Namun, di balik peran penting itu, ekosistem ini kini menghilang pada kecepatan yang melampaui hilangnya hutan di dunia. Rawagaram kini mengalami penurunan luas yang serius. Sejarah menunjukkan ekosistem ini secara global dulu diperkirakan menutupi lebih dari 130.000 km². Kini, kurang dari separuh yang tersisa—sekitar 53.000 km², setara dengan penurunan 67 % sejak masa pra-industri. Hanya dalam periode 2000 hingga 2019, dunia kehilangan 1.435 km² rawagaram—area sekitar dua kali luas Singapura. Tingkat kehilangan ini sekitar tiga kali lebih cepat dibanding deforestasi global. Dampak karbonnya pun sangat besar. Kehilangan tersebut diperkirakan telah melepaskan 326 juta ton CO₂ ekuivalen ke atmosfer —seolah menihilkan manfaat penyerapan karbon alami selama beberapa dekade. Laju kehilangannya berada di sekitar angka 0,28% per tahun, atau tiga kali lebih cepat dibanding kehilangan tutupan hutan.
Ada banyak faktor yang mendorong penurunan ini. Secara historis, rawagaram dikeringkan dan dibendung untuk pertanian dan pembangunan perkotaan. Infrastruktur seperti pelabuhan, jalan, dan tanggul mengubah aliran air dan memecah habitat. Budidaya perikanan juga kerap menggantikan area rawagaram, sementara perubahan iklim menambah tekanan: kenaikan permukaan laut dan badai yang lebih kuat mengancam menenggelamkan habitat ini. Tak kalah penting, spesies invasif seperti Spartina mengubah struktur habitat dan dinamika sedimen, sehingga restorasi yang kurang cermat malah bisa memperburuk kerentanan.
Harapan Melalui Restorasi
Rawagaram sering dianggap sebagai rawa tak berguna, tapi laporan yang sedang kita bicarakan ini menegaskan hal sebaliknya. Mereka adalah sekutu penting dalam menghadapi perubahan iklim, mendukung keanekaragaman hayati, dan melindungi masyarakat pesisir, termasuk mata pencaharian mereka. Kehilangannya adalah krisis global dengan biaya nyata—bukan hanya lingkungan tapi juga sosial dan ekonomi. Namun ini adalah tantangan yang bisa diatasi. Dengan bukti ilmiah yang kuat, teknik restorasi yang sudah terbukti, dan dukungan kebijakan yang tepat, perlindungan dan restorasi rawagaram menawarkan peluang langka berupa investasi di ketahanan alam yang menguntungkan manusia dan planet.
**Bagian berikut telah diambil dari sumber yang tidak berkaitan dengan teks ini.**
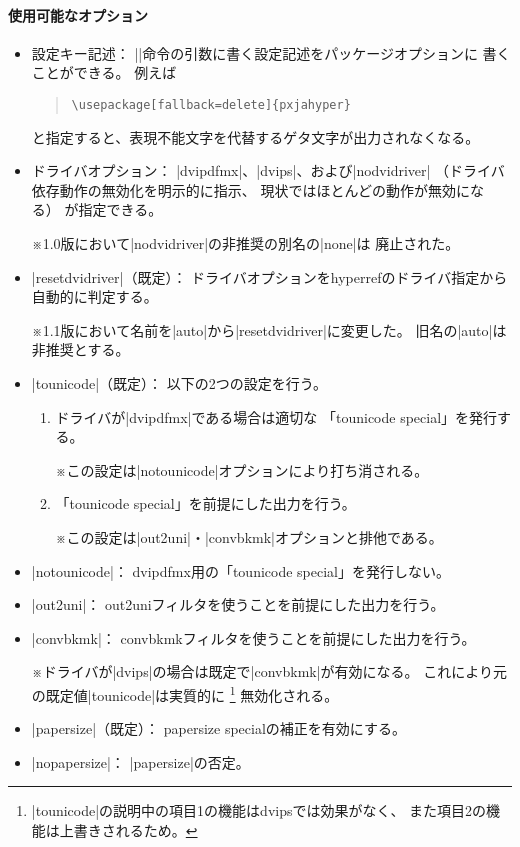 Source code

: \documentclass[uplatex,dvipdfmx,a4paper]{jsarticle}
\renewcommand{\headfont}{\gtfamily\romanseries{sbc}\sffamily}
\newcommand{\Pkg}[1]{\textsf{#1}}
\newcommand{\Note}{\par\noindent ※}
\newcommand{\Means}{：\quad}
\providecommand{\Strong}[1]{{\headfont#1}}
\begin{document}
\paragraph{使用可能なオプション}\mbox{}
\begin{itemize}
\item \Strong{設定キー記述}\Means
  |\pxjahypersetup|命令の引数に書く設定記述をパッケージオプションに
  書くことができる。
  例えば
\begin{quote}\small\begin{verbatim}
\usepackage[fallback=delete]{pxjahyper}
\end{verbatim}\end{quote}
  と指定すると、表現不能文字を代替するゲタ文字が出力されなくなる。
\item \Strong{ドライバオプション}\Means
  |dvipdfmx|、|dvips|、および|nodvidriver|%
  （ドライバ依存動作の無効化を明示的に指示、
  現状ではほとんどの動作が無効になる）
  が指定できる。
  \Note 1.0版において|nodvidriver|の非推奨の別名の|none|は
    \Strong{廃止}された。
\item |resetdvidriver|（既定）\Means
  ドライバオプションを\Pkg{hyperref}のドライバ指定から自動的に判定する。
  \Note 1.1版において名前を|auto|から|resetdvidriver|に変更した。
    旧名の|auto|は\Strong{非推奨}とする。
\item |tounicode|（既定）\Means
  以下の2つの設定を行う。
  \begin{enumerate}
  \item ドライバが|dvipdfmx|である場合は適切な
    「tounicode special」を発行する。
    \Note この設定は|notounicode|オプションにより打ち消される。
  \item 「tounicode special」を前提にした出力を行う。
    \Note この設定は|out2uni|・|convbkmk|オプションと排他である。
  \end{enumerate}
\item |notounicode|\Means
  dvipdfmx用の「tounicode special」を発行しない。
\item |out2uni|\Means
  out2uniフィルタを使うことを前提にした出力を行う。
\item |convbkmk|\Means
  convbkmkフィルタを使うことを前提にした出力を行う。
  \Note ドライバが|dvips|の場合は既定で|convbkmk|が有効になる。
  これにより元の既定値|tounicode|は実質的に
  \footnote{|tounicode|の説明中の項目1の機能はdvipsでは効果がなく、
    また項目2の機能は上書きされるため。}%
  無効化される。
\item |papersize|（既定）\Means
  papersize specialの補正を有効にする。
\item |nopapersize|\Means
  |papersize|の否定。
\end{itemize}
\end{document}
“Kehilangan rawagaram berarti kehilangan garis depan pertahanan kita terhadap krisis iklim. Melindungi dan merestorasinya adalah pilihan untuk masa depan di mana alam menjadi mitra, bukan korban.”
Laporan “State of the World’s Saltmarshes” tidak hanya memaparkan masalah, tapi juga menawarkan solusi berbasis ilmu pengetahuan. Analisisnya menunjukkan sekitar 20.000 km²—setara 2 juta hektar—rawagaram yang hilang atau terdegradasi bisa direstorasi di seluruh dunia. Upaya ini berpotensi mencegah atau menyerap 36 juta ton CO₂ per tahun. Berbagai proyek yang berhasil dijalankan di Eropa, Amerika Serikat, Tiongkok, dan Australia menunjukkan bahwa restorasi bisa berhasil jika direncanakan dengan baik dan melibatkan masyarakat lokal. Namun, laporan juga mengingatkan bahwa restorasi bukan solusi instan. Rawagaram yang baru direstorasi membutuhkan puluhan tahun untuk menyamai kapasitas penyimpanan karbon lahan basah matang. Desain restorasi juga harus mempertimbangkan hidrologi dan sedimen lokal agar hasilnya berkelanjutan.
Untuk menghentikan dan membalikkan penurunan wilayah rawagaram, laporan ini merekomendasikan lima tindakan utama, yaitu:
1. Mengintegrasikan konservasi rawagaram ke dalam rencana iklim dan keanekaragaman hayati nasional;
2. Menggalang pendanaan publik dan swasta untuk konservasi dan restorasi;
3. Meningkatkan pemetaan dan pemantauan, terutama di wilayah tropis dan kutub yang datanya kurang;
4. Menyelaraskan konservasi rawagaram dengan target internasional seperti 30×30 (melindungi 30 % daratan dan lautan pada 2030);
5. Meningkatkan kesadaran publik akan nilai dan manfaat rawagaram.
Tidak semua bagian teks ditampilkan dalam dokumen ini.